Exercise aim
A line belongs in the answer only if it contains the word "syntax"; copy every such line from the listing below.

Data provided
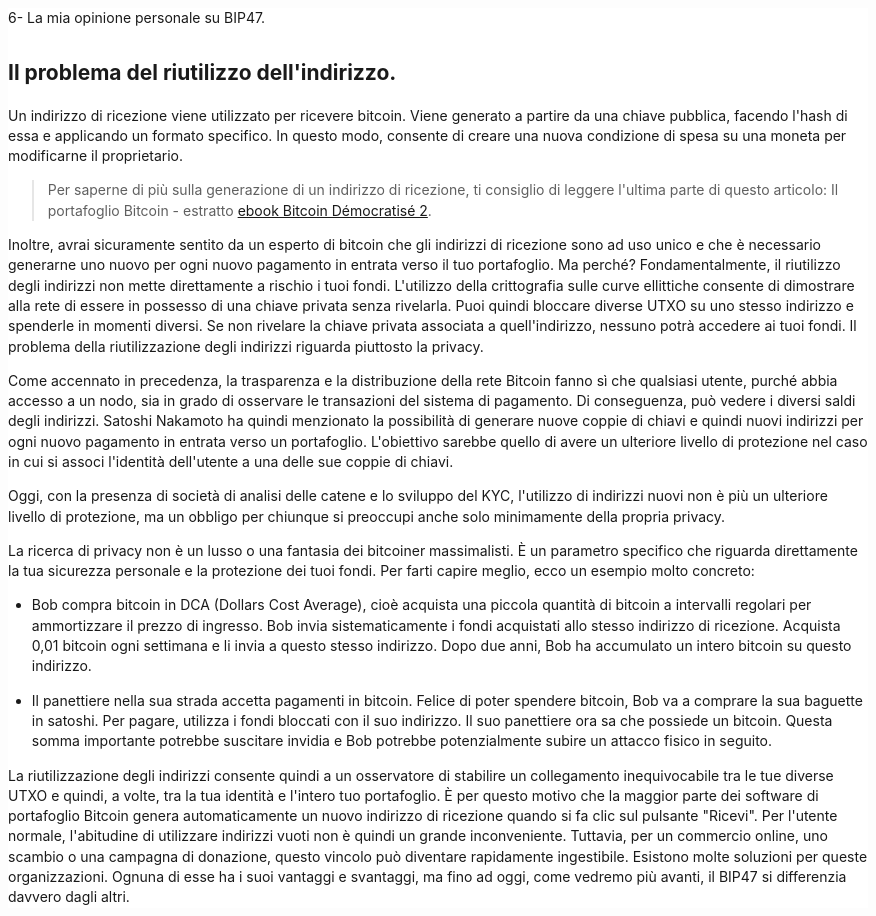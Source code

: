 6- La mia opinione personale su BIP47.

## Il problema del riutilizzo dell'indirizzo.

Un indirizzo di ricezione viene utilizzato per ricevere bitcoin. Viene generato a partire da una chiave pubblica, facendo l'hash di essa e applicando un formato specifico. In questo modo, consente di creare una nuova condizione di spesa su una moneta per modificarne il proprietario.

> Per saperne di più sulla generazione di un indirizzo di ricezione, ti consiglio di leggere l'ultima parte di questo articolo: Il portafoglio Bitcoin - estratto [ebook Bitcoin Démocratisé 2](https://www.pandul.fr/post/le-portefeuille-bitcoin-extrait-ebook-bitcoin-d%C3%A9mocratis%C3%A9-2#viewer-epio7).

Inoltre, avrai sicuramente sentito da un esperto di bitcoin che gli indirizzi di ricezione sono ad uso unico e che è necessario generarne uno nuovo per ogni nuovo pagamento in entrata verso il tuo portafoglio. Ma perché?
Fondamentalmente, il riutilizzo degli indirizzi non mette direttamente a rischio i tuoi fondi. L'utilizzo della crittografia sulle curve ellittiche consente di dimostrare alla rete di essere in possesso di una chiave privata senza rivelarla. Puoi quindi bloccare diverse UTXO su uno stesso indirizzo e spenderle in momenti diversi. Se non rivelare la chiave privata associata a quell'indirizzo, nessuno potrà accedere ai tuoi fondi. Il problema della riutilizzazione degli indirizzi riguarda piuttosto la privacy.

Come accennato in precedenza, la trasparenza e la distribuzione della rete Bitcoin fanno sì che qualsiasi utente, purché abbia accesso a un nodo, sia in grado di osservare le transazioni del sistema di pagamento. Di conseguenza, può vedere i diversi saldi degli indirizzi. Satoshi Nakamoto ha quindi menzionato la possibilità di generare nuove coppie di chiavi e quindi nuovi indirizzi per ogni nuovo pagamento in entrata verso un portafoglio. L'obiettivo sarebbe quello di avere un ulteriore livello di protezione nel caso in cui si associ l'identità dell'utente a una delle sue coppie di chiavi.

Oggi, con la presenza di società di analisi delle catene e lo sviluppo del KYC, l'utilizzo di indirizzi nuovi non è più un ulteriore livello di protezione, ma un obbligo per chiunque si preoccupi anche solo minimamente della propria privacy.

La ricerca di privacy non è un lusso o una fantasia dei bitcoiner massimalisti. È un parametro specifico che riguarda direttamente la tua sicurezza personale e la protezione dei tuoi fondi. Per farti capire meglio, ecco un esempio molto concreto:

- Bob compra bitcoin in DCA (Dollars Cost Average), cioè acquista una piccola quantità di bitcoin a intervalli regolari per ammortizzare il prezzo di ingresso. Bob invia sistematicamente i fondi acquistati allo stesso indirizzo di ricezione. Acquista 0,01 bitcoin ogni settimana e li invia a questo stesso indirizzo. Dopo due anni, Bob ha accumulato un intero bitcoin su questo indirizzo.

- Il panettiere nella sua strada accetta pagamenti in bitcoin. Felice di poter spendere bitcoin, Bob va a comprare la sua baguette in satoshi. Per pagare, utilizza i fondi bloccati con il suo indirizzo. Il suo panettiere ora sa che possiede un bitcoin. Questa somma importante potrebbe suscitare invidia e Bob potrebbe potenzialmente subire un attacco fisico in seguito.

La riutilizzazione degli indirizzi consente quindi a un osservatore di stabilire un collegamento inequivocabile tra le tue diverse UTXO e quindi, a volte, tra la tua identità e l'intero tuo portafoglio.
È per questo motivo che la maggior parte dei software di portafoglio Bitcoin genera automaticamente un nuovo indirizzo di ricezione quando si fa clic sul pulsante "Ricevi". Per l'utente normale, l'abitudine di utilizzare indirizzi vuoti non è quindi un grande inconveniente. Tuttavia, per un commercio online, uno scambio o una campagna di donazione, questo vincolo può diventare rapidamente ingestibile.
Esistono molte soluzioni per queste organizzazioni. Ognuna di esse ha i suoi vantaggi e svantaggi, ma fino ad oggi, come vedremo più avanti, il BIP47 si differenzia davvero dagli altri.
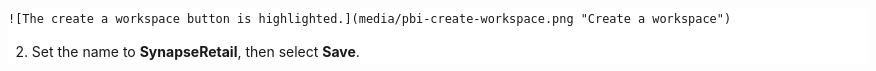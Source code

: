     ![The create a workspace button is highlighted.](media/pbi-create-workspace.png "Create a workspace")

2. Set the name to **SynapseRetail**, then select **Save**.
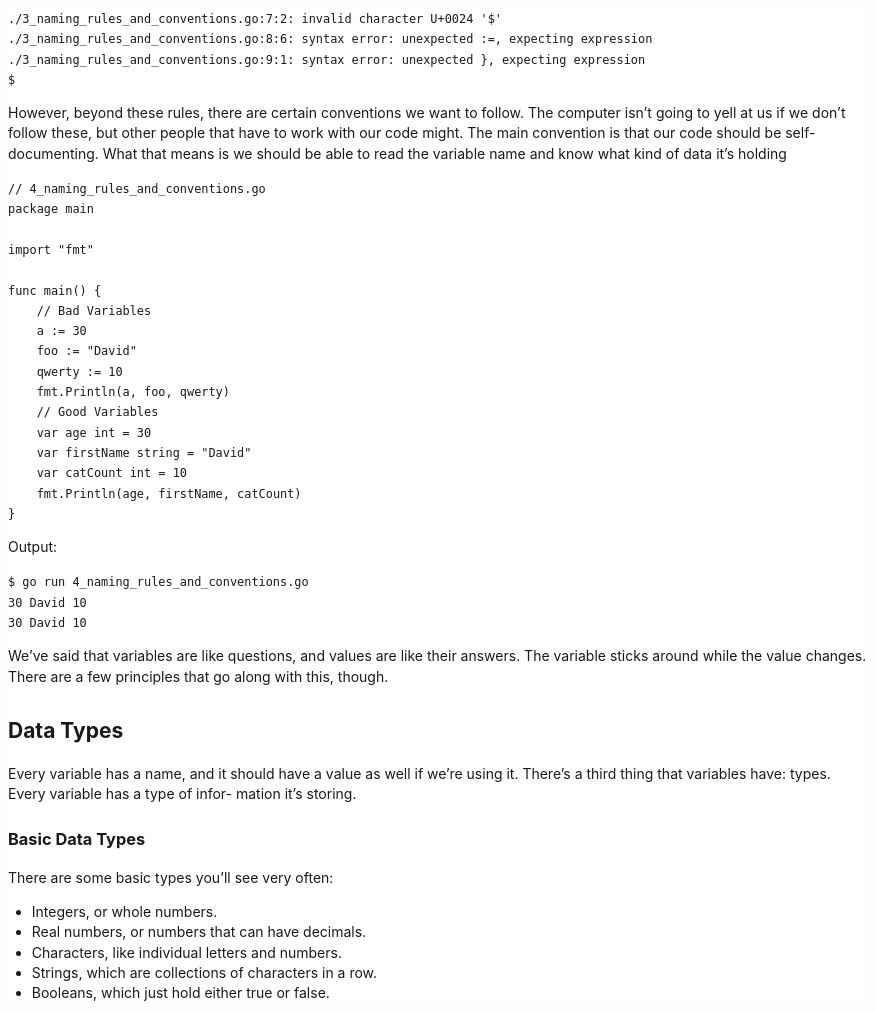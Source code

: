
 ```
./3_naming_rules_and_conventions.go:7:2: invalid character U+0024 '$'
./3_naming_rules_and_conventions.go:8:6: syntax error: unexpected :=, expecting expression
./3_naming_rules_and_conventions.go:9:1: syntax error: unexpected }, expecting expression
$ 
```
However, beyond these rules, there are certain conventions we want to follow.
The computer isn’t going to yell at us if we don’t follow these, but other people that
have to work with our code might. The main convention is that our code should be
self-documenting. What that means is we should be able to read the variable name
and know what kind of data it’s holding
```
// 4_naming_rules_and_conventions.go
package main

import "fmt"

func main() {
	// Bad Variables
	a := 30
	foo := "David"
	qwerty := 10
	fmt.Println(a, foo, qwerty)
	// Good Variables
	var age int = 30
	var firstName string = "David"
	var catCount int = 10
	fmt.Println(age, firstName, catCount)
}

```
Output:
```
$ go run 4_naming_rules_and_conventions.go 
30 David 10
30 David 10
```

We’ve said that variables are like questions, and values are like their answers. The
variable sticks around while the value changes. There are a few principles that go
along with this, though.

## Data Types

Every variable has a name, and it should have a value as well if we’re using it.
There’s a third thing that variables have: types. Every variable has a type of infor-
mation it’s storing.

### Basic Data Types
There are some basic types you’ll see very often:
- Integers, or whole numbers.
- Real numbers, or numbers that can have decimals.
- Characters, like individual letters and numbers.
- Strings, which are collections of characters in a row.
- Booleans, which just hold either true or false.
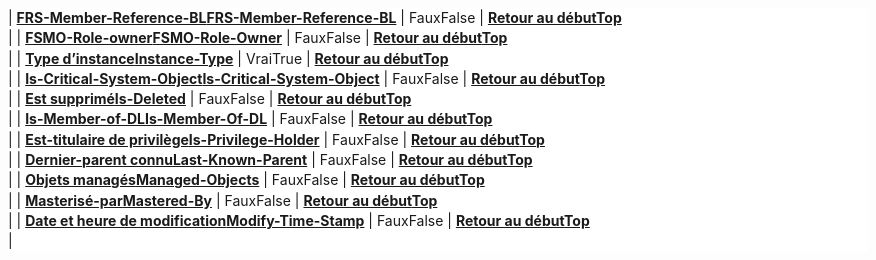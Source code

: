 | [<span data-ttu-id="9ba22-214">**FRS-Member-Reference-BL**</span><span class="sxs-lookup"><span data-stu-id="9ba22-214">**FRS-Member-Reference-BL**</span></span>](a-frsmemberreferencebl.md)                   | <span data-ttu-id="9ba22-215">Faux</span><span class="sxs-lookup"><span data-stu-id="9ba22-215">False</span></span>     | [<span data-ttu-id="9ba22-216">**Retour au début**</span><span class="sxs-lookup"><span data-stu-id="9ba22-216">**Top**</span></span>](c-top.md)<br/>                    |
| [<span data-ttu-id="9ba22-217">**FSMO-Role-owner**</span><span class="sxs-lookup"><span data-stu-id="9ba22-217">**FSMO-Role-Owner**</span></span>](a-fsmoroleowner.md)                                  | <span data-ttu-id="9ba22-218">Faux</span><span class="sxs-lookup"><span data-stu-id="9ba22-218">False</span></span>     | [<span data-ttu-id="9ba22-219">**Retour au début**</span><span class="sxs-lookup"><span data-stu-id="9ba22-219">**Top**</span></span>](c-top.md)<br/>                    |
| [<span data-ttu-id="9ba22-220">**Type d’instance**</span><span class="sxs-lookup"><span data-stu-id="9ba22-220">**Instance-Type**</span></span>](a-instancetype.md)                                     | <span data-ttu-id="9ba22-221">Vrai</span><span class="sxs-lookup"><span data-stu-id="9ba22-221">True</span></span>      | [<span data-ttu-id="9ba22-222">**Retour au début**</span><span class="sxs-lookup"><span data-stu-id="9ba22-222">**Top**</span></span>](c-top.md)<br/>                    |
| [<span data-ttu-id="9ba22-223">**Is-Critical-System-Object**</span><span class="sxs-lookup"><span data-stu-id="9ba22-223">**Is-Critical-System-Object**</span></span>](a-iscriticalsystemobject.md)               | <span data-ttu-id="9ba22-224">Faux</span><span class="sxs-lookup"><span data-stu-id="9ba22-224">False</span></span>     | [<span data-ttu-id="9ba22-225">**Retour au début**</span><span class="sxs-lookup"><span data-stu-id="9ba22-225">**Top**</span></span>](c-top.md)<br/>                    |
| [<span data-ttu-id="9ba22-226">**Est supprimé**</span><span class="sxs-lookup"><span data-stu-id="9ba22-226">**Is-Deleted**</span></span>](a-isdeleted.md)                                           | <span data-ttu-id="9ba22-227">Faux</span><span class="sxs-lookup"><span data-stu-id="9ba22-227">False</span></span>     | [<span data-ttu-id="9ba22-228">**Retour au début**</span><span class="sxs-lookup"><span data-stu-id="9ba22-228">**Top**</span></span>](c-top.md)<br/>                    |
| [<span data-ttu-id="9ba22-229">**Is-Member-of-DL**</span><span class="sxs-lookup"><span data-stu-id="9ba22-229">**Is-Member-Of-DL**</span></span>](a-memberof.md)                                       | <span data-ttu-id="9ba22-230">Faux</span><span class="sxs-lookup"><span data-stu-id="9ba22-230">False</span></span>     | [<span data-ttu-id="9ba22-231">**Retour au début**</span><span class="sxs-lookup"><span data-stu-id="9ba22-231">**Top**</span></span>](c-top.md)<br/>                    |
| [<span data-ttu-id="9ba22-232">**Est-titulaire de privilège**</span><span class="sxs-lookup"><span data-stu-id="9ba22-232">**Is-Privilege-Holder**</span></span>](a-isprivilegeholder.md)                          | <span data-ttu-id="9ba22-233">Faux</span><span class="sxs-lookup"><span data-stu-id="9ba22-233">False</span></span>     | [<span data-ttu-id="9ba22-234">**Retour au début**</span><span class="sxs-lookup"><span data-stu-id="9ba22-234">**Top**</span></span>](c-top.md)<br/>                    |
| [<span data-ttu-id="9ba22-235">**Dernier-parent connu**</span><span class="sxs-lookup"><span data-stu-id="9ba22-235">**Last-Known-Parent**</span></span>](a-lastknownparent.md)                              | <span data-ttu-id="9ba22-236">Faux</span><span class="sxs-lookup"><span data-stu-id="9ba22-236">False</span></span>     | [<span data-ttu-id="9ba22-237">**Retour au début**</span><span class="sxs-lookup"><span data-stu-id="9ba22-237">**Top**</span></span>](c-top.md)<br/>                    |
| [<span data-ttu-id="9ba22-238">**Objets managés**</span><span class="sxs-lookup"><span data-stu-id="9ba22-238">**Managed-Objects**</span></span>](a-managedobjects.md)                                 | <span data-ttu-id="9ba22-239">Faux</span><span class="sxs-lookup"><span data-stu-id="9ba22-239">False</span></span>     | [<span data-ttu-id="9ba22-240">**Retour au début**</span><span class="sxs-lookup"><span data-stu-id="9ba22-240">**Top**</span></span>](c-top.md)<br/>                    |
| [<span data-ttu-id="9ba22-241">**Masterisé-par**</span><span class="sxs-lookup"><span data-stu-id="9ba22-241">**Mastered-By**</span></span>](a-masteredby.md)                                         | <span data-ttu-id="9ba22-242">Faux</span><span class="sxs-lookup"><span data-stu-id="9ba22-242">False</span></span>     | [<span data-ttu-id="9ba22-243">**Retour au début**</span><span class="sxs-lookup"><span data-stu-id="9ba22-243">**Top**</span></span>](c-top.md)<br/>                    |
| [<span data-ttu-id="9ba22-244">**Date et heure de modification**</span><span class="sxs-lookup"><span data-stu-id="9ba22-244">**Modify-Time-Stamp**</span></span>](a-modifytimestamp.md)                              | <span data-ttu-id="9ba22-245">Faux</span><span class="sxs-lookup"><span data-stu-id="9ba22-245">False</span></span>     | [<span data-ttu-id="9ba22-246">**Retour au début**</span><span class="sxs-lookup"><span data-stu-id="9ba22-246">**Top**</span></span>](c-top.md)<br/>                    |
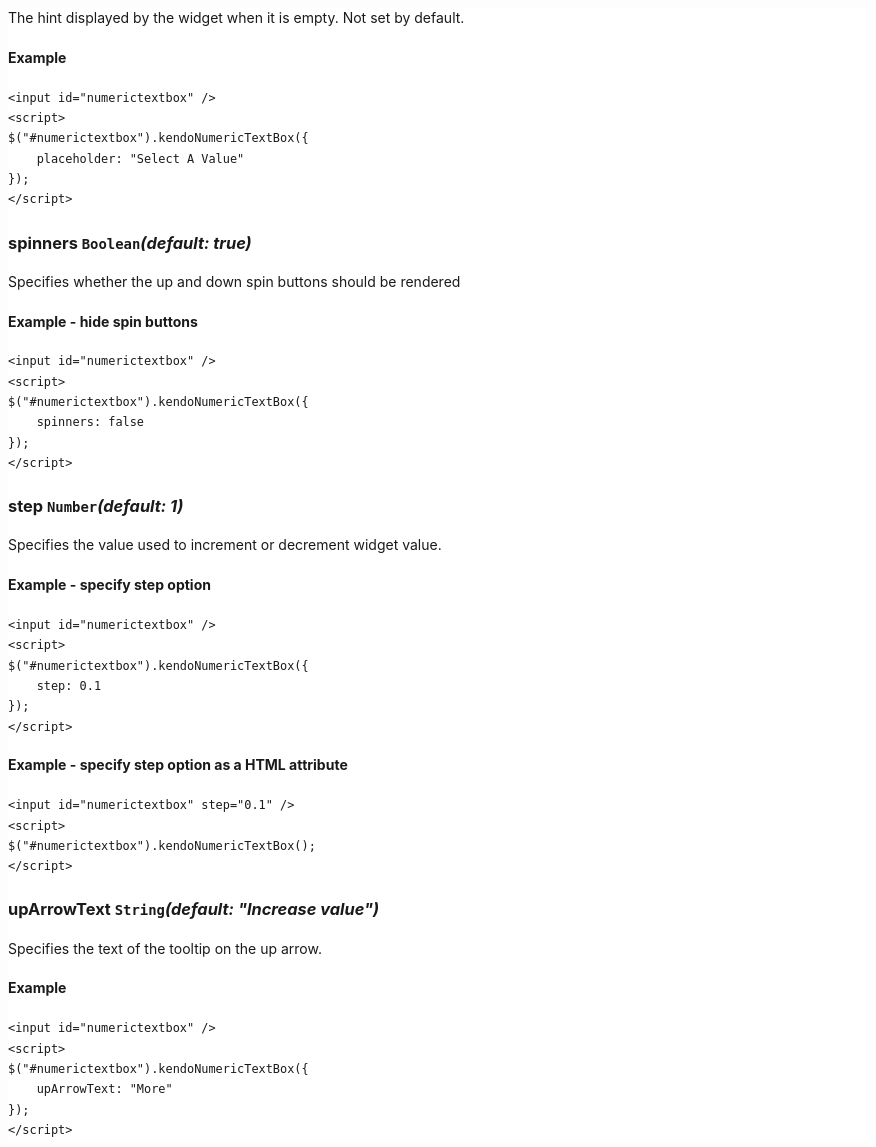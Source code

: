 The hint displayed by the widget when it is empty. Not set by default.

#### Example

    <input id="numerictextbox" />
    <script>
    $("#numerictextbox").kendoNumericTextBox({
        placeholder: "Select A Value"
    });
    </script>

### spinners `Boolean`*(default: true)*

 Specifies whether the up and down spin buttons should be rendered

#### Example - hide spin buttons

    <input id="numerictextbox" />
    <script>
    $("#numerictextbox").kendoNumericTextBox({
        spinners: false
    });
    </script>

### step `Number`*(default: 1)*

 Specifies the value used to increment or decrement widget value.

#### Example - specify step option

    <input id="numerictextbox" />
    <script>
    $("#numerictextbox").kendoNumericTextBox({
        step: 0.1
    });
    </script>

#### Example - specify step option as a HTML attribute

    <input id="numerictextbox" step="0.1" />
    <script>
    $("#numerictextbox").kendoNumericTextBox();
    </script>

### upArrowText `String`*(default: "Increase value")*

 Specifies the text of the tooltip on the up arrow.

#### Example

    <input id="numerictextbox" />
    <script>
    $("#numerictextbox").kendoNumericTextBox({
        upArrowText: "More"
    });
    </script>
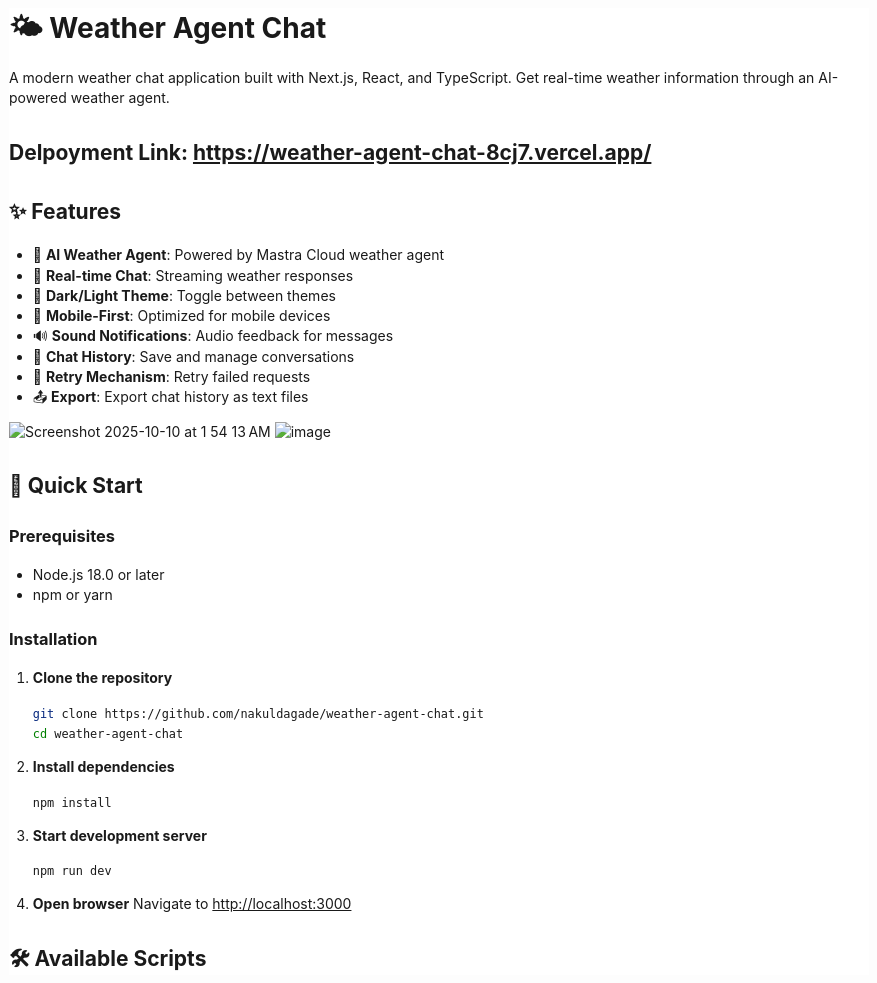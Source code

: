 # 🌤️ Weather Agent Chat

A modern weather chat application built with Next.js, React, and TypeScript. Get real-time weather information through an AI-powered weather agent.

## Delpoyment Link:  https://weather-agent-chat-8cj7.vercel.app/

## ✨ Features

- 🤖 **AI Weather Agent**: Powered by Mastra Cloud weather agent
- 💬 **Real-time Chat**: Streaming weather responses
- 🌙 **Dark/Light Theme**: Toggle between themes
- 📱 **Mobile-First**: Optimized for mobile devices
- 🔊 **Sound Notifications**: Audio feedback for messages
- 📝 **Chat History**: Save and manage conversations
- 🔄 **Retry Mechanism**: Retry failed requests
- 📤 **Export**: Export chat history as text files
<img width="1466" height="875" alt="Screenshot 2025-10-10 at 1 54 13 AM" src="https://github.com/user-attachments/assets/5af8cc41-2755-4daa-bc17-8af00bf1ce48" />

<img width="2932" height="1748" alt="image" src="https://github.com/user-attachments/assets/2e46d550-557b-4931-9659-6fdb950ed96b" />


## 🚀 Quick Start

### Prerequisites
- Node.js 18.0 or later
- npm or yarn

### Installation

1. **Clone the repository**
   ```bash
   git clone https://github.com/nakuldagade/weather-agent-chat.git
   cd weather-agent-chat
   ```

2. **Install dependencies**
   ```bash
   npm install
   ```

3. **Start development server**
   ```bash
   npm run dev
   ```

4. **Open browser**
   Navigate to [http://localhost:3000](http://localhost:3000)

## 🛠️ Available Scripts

Result of this exercise
./3_naming_rules_and_conventions.go:8:6: syntax error: unexpected :=, expecting expression
./3_naming_rules_and_conventions.go:9:1: syntax error: unexpected }, expecting expression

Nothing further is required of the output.